Is Economy Closer To Max Employment?

Minneapolis Federal Reserve Bank President Narayana Kocherlakota is an inflation hawk, who thinks that the US economy is close to maximum employment.

Kocherlakota said that, for him, the inflation rate is key to determining how close the Fed is to the maximum achievable level of employment or the minimum achievable level of unemployment. And the signals are not good, he suggested.

“Inflation was distinctly higher in 2011 than in 2010 and continues to run above the FOMC’s target of 2%,” he noted. “Even core measures of inflation, which strip out energy goods and services, and food, went up notably.”

“I see these changes as a signal that our country’s current labor market performance is much closer to ‘maximum employment,’ given the tools available to the FOMC, than the post-World War II U.S. data alone would suggest,” he said.

He thinks there is less slack in the labor market potentially resulting in more inflation.

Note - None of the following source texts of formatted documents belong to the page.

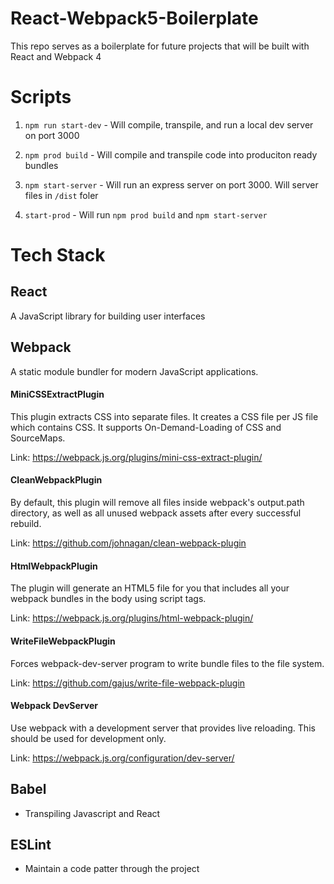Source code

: # React-Webpack5-Boilerplate

This repo serves as a boilerplate for future projects that will be built with React and Webpack 4

# Scripts

1. `npm run start-dev` - Will compile, transpile, and run a local dev server on port 3000

2. `npm prod build` - Will compile and transpile code into produciton ready bundles

3. `npm start-server` - Will run an express server on port 3000. Will server files in `/dist` foler

4. `start-prod` - Will run `npm prod build` and `npm start-server`

# Tech Stack

## React

A JavaScript library for building user interfaces

## Webpack

A static module bundler for modern JavaScript applications.

#### MiniCSSExtractPlugin

This plugin extracts CSS into separate files. It creates a CSS file per JS file which contains CSS. It supports On-Demand-Loading of CSS and SourceMaps.

Link: https://webpack.js.org/plugins/mini-css-extract-plugin/

#### CleanWebpackPlugin

By default, this plugin will remove all files inside webpack's output.path directory, as well as all unused webpack assets after every successful rebuild.

Link: https://github.com/johnagan/clean-webpack-plugin

#### HtmlWebpackPlugin

The plugin will generate an HTML5 file for you that includes all your webpack bundles in the body using script tags.

Link: https://webpack.js.org/plugins/html-webpack-plugin/

#### WriteFileWebpackPlugin

Forces webpack-dev-server program to write bundle files to the file system.

Link: https://github.com/gajus/write-file-webpack-plugin

#### Webpack DevServer

Use webpack with a development server that provides live reloading. This should be used for development only.

Link: https://webpack.js.org/configuration/dev-server/

## Babel

- Transpiling Javascript and React

## ESLint

- Maintain a code patter through the project
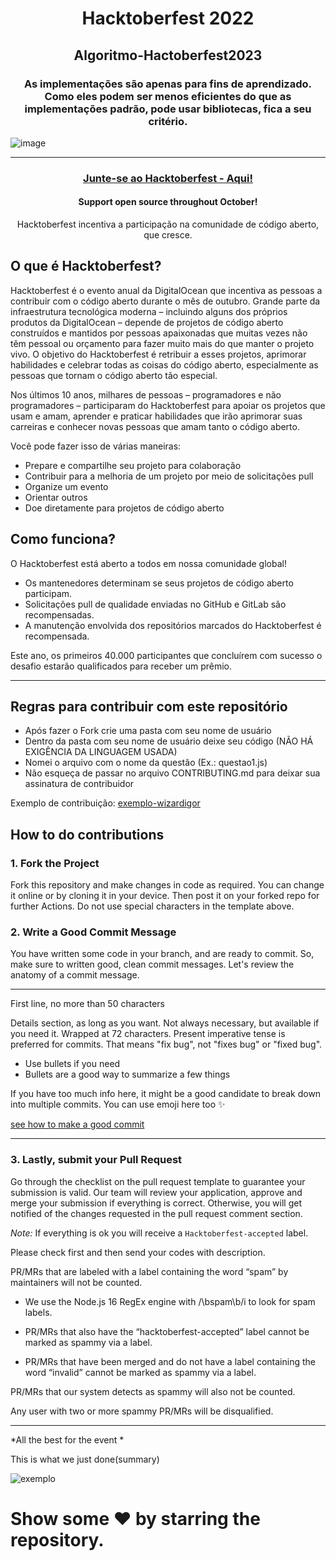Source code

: <h1 align="center"> Hacktoberfest 2022 </h1>
<h2 align="center">Algoritmo-Hactoberfest2023</h2>

<h3 align="center">As implementações são apenas para fins de aprendizado. Como eles podem ser menos eficientes do que as implementações padrão, pode usar bibliotecas, fica a seu critério. </h3>

![image](https://github.com/Igor-Gomes-ETI/Algoritmo-Hactoberfest2023/assets/51889513/64b2ef3f-7a58-46e1-b125-0697912a41f8)


***
<h3 align="center">
    <a href="https://hacktoberfest.com/" target="_blank">
        Junte-se ao Hacktoberfest - Aqui! 
    </a>
</h3>


<h4 align="center">Support open source throughout October!</h4>
<p align="center">Hacktoberfest incentiva a participação na comunidade de código aberto, que cresce.</p>

## O que é Hacktoberfest?

Hacktoberfest é o evento anual da DigitalOcean que incentiva as pessoas a contribuir com o código aberto durante o mês de outubro. Grande parte da infraestrutura tecnológica moderna – incluindo alguns dos próprios produtos da DigitalOcean – depende de projetos de código aberto construídos e mantidos por pessoas apaixonadas que muitas vezes não têm pessoal ou orçamento para fazer muito mais do que manter o projeto vivo. O objetivo do Hacktoberfest é retribuir a esses projetos, aprimorar habilidades e celebrar todas as coisas do código aberto, especialmente as pessoas que tornam o código aberto tão especial.

Nos últimos 10 anos, milhares de pessoas – programadores e não programadores – participaram do Hacktoberfest para apoiar os projetos que usam e amam, aprender e praticar habilidades que irão aprimorar suas carreiras e conhecer novas pessoas que amam tanto o código aberto.

Você pode fazer isso de várias maneiras:

- Prepare e compartilhe seu projeto para colaboração
- Contribuir para a melhoria de um projeto por meio de solicitações pull
- Organize um evento
- Orientar outros
- Doe diretamente para projetos de código aberto


## Como funciona?
O Hacktoberfest está aberto a todos em nossa comunidade global!
- Os mantenedores determinam se seus projetos de código aberto participam.
- Solicitações pull de qualidade enviadas no GitHub e GitLab são recompensadas.
- A manutenção envolvida dos repositórios marcados do Hacktoberfest é recompensada.


Este ano, os primeiros 40.000 participantes que concluírem com sucesso o desafio estarão qualificados para receber um prêmio.

***
## Regras para contribuir com este repositório

-  Após fazer o Fork crie uma pasta com seu nome de usuário
-  Dentro da pasta com seu nome de usuário deixe seu código (NÃO HÁ EXIGÊNCIA DA LINGUAGEM USADA)
-  Nomei o arquivo com o nome da questão (Ex.: questao1.js)
-  Não esqueça de passar no arquivo CONTRIBUTING.md para deixar sua assinatura de contribuidor

Exemplo de contribuição: [exemplo-wizardigor](https://github.com/wizardigor/Algoritmo-Hactoberfest2023/tree/main/wizardigor)

## How to do contributions 

### 1. Fork the Project
Fork this repository and make changes in code as required. You can change it online or by cloning it in your device. Then post it on your forked repo for further Actions. Do not use special characters in the template above.

### 2. Write a Good Commit Message
You have written some code in your branch, and are ready to commit. So, make sure to written good, clean commit messages. Let's review the anatomy of a commit message.


---
First line, no more than 50 characters

Details section, as long as you want. Not always necessary, but
available if you need it. Wrapped at 72 characters. Present imperative
tense is preferred for commits. That means "fix bug", not "fixes bug" or
"fixed bug".

- Use bullets if you need
- Bullets are a good way to summarize a few things

If you have too much info here, it might be a good candidate to break
down into multiple commits. You can use emoji here too :sparkles:

<a href="https://github.com/wizardigor/bom-commit" target="_blank">
  see how to make a good commit
</a>
    
---


### 3. Lastly, submit your Pull Request
Go through the checklist on the pull request template to guarantee your submission is valid. Our team will review your application, approve and merge your submission if everything is correct. Otherwise, you will get notified of the changes requested in the pull request comment section.

*Note:* If everything is ok you will receive a `Hacktoberfest-accepted` label.

Please check first and then send your codes with description.

PR/MRs that are labeled with a label containing the word “spam” by maintainers will not be counted.

- We use the Node.js 16 RegEx engine with /\bspam\b/i to look for spam labels.

- PR/MRs that also have the “hacktoberfest-accepted” label cannot be marked as spammy via a label.

- PR/MRs that have been merged and do not have a label containing the word “invalid” cannot be marked as spammy via a label.

PR/MRs that our system detects as spammy will also not be counted.

Any user with two or more spammy PR/MRs will be disqualified.

---

*All the best for the event *

This is what we just done(summary)

![exemplo](https://user-images.githubusercontent.com/51889513/139121739-888ff80d-1038-49a1-b3b0-fb52faba595a.png)


# Show some ❤ by starring the repository.

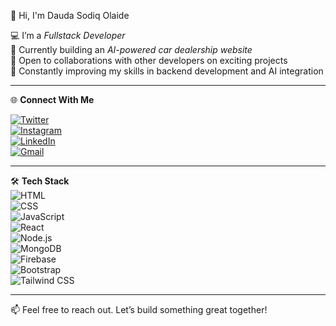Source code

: 👋 Hi, I'm Dauda Sodiq Olaide

💻 I’m a *Fullstack Developer*  
🚗 Currently building an *AI-powered car dealership website*  
🤝 Open to collaborations with other developers on exciting projects  
🌱 Constantly improving my skills in backend development and AI integration

---

🌐 **Connect With Me**

[![Twitter](https://img.shields.io/badge/X-1DA1F2?style=for-the-badge&logo=twitter&logoColor=white)](https://x.com/officialsource0?s=21)  
[![Instagram](https://img.shields.io/badge/Instagram-E4405F?style=for-the-badge&logo=instagram&logoColor=white)](https://www.instagram.com/official_source123?igsh=MTIxNXVuOWg4bmF5Mw%3D%3D&utm_source=qr)  
[![LinkedIn](https://img.shields.io/badge/LinkedIn-0077B5?style=for-the-badge&logo=linkedin&logoColor=white)](https://www.linkedin.com/in/dauda-sodiq-6603b3190?utm_source=share&utm_campaign=share_via&utm_content=profile&utm_medium=ios_app)  
[![Gmail](https://img.shields.io/badge/Gmail-D14836?style=for-the-badge&logo=gmail&logoColor=white)](mailto:daudasodiq422@gmail.com)

---

🛠️ **Tech Stack**  
![HTML](https://img.shields.io/badge/HTML5-E34F26?style=for-the-badge&logo=html5&logoColor=white)  
![CSS](https://img.shields.io/badge/CSS3-1572B6?style=for-the-badge&logo=css3&logoColor=white)  
![JavaScript](https://img.shields.io/badge/JavaScript-F7DF1E?style=for-the-badge&logo=javascript&logoColor=black)  
![React](https://img.shields.io/badge/React-20232A?style=for-the-badge&logo=react&logoColor=61DAFB)  
![Node.js](https://img.shields.io/badge/Node.js-339933?style=for-the-badge&logo=nodedotjs&logoColor=white)  
![MongoDB](https://img.shields.io/badge/MongoDB-4EA94B?style=for-the-badge&logo=mongodb&logoColor=white)  
![Firebase](https://img.shields.io/badge/Firebase-FFCA28?style=for-the-badge&logo=firebase&logoColor=black)  
![Bootstrap](https://img.shields.io/badge/Bootstrap-563D7C?style=for-the-badge&logo=bootstrap&logoColor=white)  
![Tailwind CSS](https://img.shields.io/badge/Tailwind_CSS-06B6D4?style=for-the-badge&logo=tailwindcss&logoColor=white)

---

📫 Feel free to reach out. Let’s build something great together!

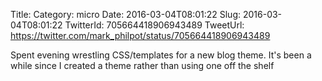 Title: 
Category: micro
Date: 2016-03-04T08:01:22
Slug: 2016-03-04T08:01:22
TwitterId: 705664418906943489
TweetUrl: https://twitter.com/mark_philpot/status/705664418906943489

Spent evening wrestling CSS/templates for a new blog theme. It's been a while since I created a theme rather than using one off the shelf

He said the maximum employment level the Fed can expect to attain through monetary stimulus may well have been reduced (or the unemployment rate increased) because of a “considerable deterioration” in labor market efficiency.

Citing the increased difficulty firms are having filling job openings in the face of reduced labor force participation, Kocherlakota said some of the high unemployment may be “persistent,” not “reversible.” If that is the case, he suggested, there is less justification for further monetary accommodation.

Sounds to me that he is making a case for structural problems like David Brooks,

The diverse people in this camp — and I’m one of them — believe the core problems are structural, not cyclical. The recession grew out of and exposed long-term flaws in the economy. […]

There are several overlapping structural problems. First, there are those surrounding globalization and technological change. Hyperefficient globalized companies need fewer workers. As a result, unemployment rises, superstar salaries surge while lower-skilled wages stagnate, the middle gets hollowed out and inequality grows.

Then there are the structural issues surrounding the decline in human capital. […] Unemployment is high, but companies still have trouble finding skilled workers.

Paul Krugman counters this with data and charts.



You can try to refine this stuff by disaggregating, but on first pass the signature of a structural problem just isn’t there. (And trust me, a closer look doesn’t do much better).

So who you gonna believe. Kocherlakota is a powerful voice within Federal Reserve even though his views are in minority. Last year, he voted twice against the monetary easing. David Brooks’ views seem to be ideologically driven and are consistent with many right-wing conservatives. Paul Krugman is a Nobel laureate who believes in Keynesian solution to the current economic problems.